"The Generic Performance of Ownership." The Construction of Professional Discourse.
Ed. B. Gunnarsson. Longmans, 1997: 42-53.
Performatives Constituting Value: The Case of Patents
Charles Bazerman, University of California, Santa Barbara
Some symbolic systems take certain symbols very seriously. These symbols are given great weight as the fundamental pieces in the game enacted within the system. Symbolic systems based on sacred texts grant great power to those utterances which are designated the words of god, so that all other utterances are held accountable to these divine utterances, which have a kind of trump value. In financial and other economic discourses, amounts of money are an essential referent; here the notorious bottom line is the discursive trump card.
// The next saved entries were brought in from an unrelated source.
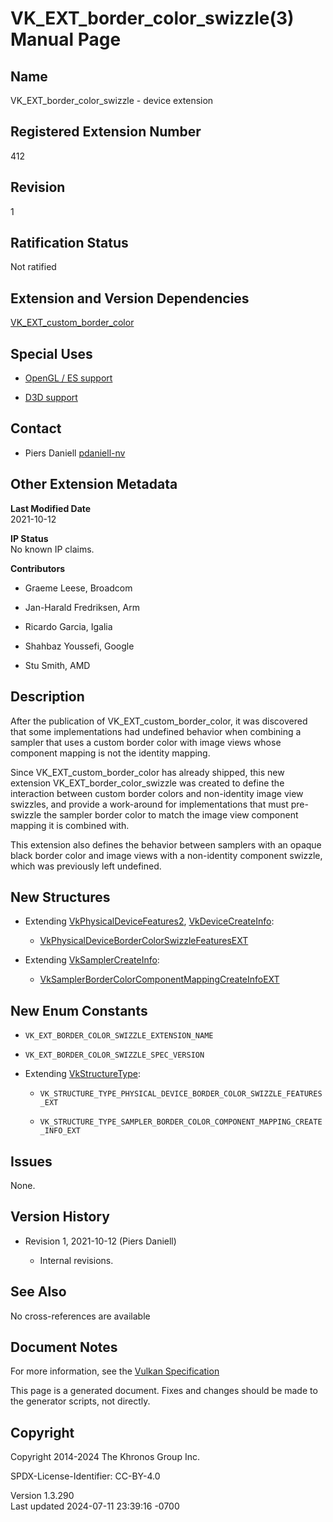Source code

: # VK_EXT_border_color_swizzle(3) Manual Page

## Name

VK_EXT_border_color_swizzle - device extension



## <a href="#_registered_extension_number" class="anchor"></a>Registered Extension Number

412

## <a href="#_revision" class="anchor"></a>Revision

1

## <a href="#_ratification_status" class="anchor"></a>Ratification Status

Not ratified

## <a href="#_extension_and_version_dependencies" class="anchor"></a>Extension and Version Dependencies

[VK_EXT_custom_border_color](https://registry.khronos.org/vulkan/specs/1.3-extensions/man/html/VK_EXT_custom_border_color.html)  

## <a href="#_special_uses" class="anchor"></a>Special Uses

- <a
  href="https://registry.khronos.org/vulkan/specs/1.3-extensions/html/vkspec.html#extendingvulkan-compatibility-specialuse"
  target="_blank" rel="noopener">OpenGL / ES support</a>

- <a
  href="https://registry.khronos.org/vulkan/specs/1.3-extensions/html/vkspec.html#extendingvulkan-compatibility-specialuse"
  target="_blank" rel="noopener">D3D support</a>

## <a href="#_contact" class="anchor"></a>Contact

- Piers Daniell <a
  href="https://github.com/KhronosGroup/Vulkan-Docs/issues/new?body=%5BVK_EXT_border_color_swizzle%5D%20@pdaniell-nv%0A*Here%20describe%20the%20issue%20or%20question%20you%20have%20about%20the%20VK_EXT_border_color_swizzle%20extension*"
  target="_blank" rel="nofollow noopener"><em></em>pdaniell-nv</a>

## <a href="#_other_extension_metadata" class="anchor"></a>Other Extension Metadata

**Last Modified Date**  
2021-10-12

**IP Status**  
No known IP claims.

**Contributors**  
- Graeme Leese, Broadcom

- Jan-Harald Fredriksen, Arm

- Ricardo Garcia, Igalia

- Shahbaz Youssefi, Google

- Stu Smith, AMD

## <a href="#_description" class="anchor"></a>Description

After the publication of VK_EXT_custom_border_color, it was discovered
that some implementations had undefined behavior when combining a
sampler that uses a custom border color with image views whose component
mapping is not the identity mapping.

Since VK_EXT_custom_border_color has already shipped, this new extension
VK_EXT_border_color_swizzle was created to define the interaction
between custom border colors and non-identity image view swizzles, and
provide a work-around for implementations that must pre-swizzle the
sampler border color to match the image view component mapping it is
combined with.

This extension also defines the behavior between samplers with an opaque
black border color and image views with a non-identity component
swizzle, which was previously left undefined.

## <a href="#_new_structures" class="anchor"></a>New Structures

- Extending [VkPhysicalDeviceFeatures2](https://registry.khronos.org/vulkan/specs/1.3-extensions/man/html/VkPhysicalDeviceFeatures2.html),
  [VkDeviceCreateInfo](https://registry.khronos.org/vulkan/specs/1.3-extensions/man/html/VkDeviceCreateInfo.html):

  - [VkPhysicalDeviceBorderColorSwizzleFeaturesEXT](https://registry.khronos.org/vulkan/specs/1.3-extensions/man/html/VkPhysicalDeviceBorderColorSwizzleFeaturesEXT.html)

- Extending [VkSamplerCreateInfo](https://registry.khronos.org/vulkan/specs/1.3-extensions/man/html/VkSamplerCreateInfo.html):

  - [VkSamplerBorderColorComponentMappingCreateInfoEXT](https://registry.khronos.org/vulkan/specs/1.3-extensions/man/html/VkSamplerBorderColorComponentMappingCreateInfoEXT.html)

## <a href="#_new_enum_constants" class="anchor"></a>New Enum Constants

- `VK_EXT_BORDER_COLOR_SWIZZLE_EXTENSION_NAME`

- `VK_EXT_BORDER_COLOR_SWIZZLE_SPEC_VERSION`

- Extending [VkStructureType](https://registry.khronos.org/vulkan/specs/1.3-extensions/man/html/VkStructureType.html):

  - `VK_STRUCTURE_TYPE_PHYSICAL_DEVICE_BORDER_COLOR_SWIZZLE_FEATURES_EXT`

  - `VK_STRUCTURE_TYPE_SAMPLER_BORDER_COLOR_COMPONENT_MAPPING_CREATE_INFO_EXT`

## <a href="#_issues" class="anchor"></a>Issues

None.

## <a href="#_version_history" class="anchor"></a>Version History

- Revision 1, 2021-10-12 (Piers Daniell)

  - Internal revisions.

## <a href="#_see_also" class="anchor"></a>See Also

No cross-references are available

## <a href="#_document_notes" class="anchor"></a>Document Notes

For more information, see the <a
href="https://registry.khronos.org/vulkan/specs/1.3-extensions/html/vkspec.html#VK_EXT_border_color_swizzle"
target="_blank" rel="noopener">Vulkan Specification</a>

This page is a generated document. Fixes and changes should be made to
the generator scripts, not directly.

## <a href="#_copyright" class="anchor"></a>Copyright

Copyright 2014-2024 The Khronos Group Inc.

SPDX-License-Identifier: CC-BY-4.0

Version 1.3.290  
Last updated 2024-07-11 23:39:16 -0700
In commerce (and the regulating law of commerce), designation of property and ownership are powerful symbolic representations.
Each of these systems requires valid specific instances of these valued classes of symbols in order to continue as vital scenes of social action. A religion based on divine utterances would be in great difficulty if no words of god could be certified, so as to anchor the faith. Literary criticism without valued literature would have little to talk about. Finance with no dollars or kroner is bankrupt. A system of commerce with no designated property and no designated owners would negotiate precious few deals. Thus the symbolic systems depend on the creation or designation of instances of valued symbols.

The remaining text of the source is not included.